Saved data entries

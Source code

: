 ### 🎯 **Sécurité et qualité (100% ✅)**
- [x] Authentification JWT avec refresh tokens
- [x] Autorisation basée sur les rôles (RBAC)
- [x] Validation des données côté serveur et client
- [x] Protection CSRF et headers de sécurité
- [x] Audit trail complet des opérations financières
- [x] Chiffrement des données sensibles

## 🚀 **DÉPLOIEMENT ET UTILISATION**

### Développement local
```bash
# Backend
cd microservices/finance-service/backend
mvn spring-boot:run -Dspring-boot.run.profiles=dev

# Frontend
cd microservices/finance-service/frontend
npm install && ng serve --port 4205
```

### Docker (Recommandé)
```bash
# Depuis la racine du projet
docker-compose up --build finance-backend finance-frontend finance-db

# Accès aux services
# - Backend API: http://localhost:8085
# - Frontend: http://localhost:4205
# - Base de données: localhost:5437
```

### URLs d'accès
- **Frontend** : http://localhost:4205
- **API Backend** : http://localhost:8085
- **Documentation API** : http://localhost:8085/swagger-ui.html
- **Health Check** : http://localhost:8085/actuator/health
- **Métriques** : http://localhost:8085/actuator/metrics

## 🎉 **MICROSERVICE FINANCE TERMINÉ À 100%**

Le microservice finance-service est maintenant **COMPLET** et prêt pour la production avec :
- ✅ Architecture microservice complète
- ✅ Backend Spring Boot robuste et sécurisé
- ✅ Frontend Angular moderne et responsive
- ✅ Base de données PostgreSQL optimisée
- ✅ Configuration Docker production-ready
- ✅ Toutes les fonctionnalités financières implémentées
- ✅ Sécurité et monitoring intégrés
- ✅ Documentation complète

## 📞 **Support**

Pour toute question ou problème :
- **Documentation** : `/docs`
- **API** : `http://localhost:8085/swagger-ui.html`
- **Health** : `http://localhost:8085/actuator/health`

**YOUR INSTRUCTIONS:**
Each line from the first line of the entries up to and including the line containing "- ✅ Configuration Docker production-ready" should be transcribed exactly, with all other lines left out.

**WRITTEN REPLY:**
Source code

: ### 🎯 **Sécurité et qualité (100% ✅)**
- [x] Authentification JWT avec refresh tokens
- [x] Autorisation basée sur les rôles (RBAC)
- [x] Validation des données côté serveur et client
- [x] Protection CSRF et headers de sécurité
- [x] Audit trail complet des opérations financières
- [x] Chiffrement des données sensibles

## 🚀 **DÉPLOIEMENT ET UTILISATION**

### Développement local
```bash
# Backend
cd microservices/finance-service/backend
mvn spring-boot:run -Dspring-boot.run.profiles=dev

# Frontend
cd microservices/finance-service/frontend
npm install && ng serve --port 4205
```

### Docker (Recommandé)
```bash
# Depuis la racine du projet
docker-compose up --build finance-backend finance-frontend finance-db

# Accès aux services
# - Backend API: http://localhost:8085
# - Frontend: http://localhost:4205
# - Base de données: localhost:5437
```

### URLs d'accès
- **Frontend** : http://localhost:4205
- **API Backend** : http://localhost:8085
- **Documentation API** : http://localhost:8085/swagger-ui.html
- **Health Check** : http://localhost:8085/actuator/health
- **Métriques** : http://localhost:8085/actuator/metrics

## 🎉 **MICROSERVICE FINANCE TERMINÉ À 100%**

Le microservice finance-service est maintenant **COMPLET** et prêt pour la production avec :
- ✅ Architecture microservice complète
- ✅ Backend Spring Boot robuste et sécurisé
- ✅ Frontend Angular moderne et responsive
- ✅ Base de données PostgreSQL optimisée
- ✅ Configuration Docker production-ready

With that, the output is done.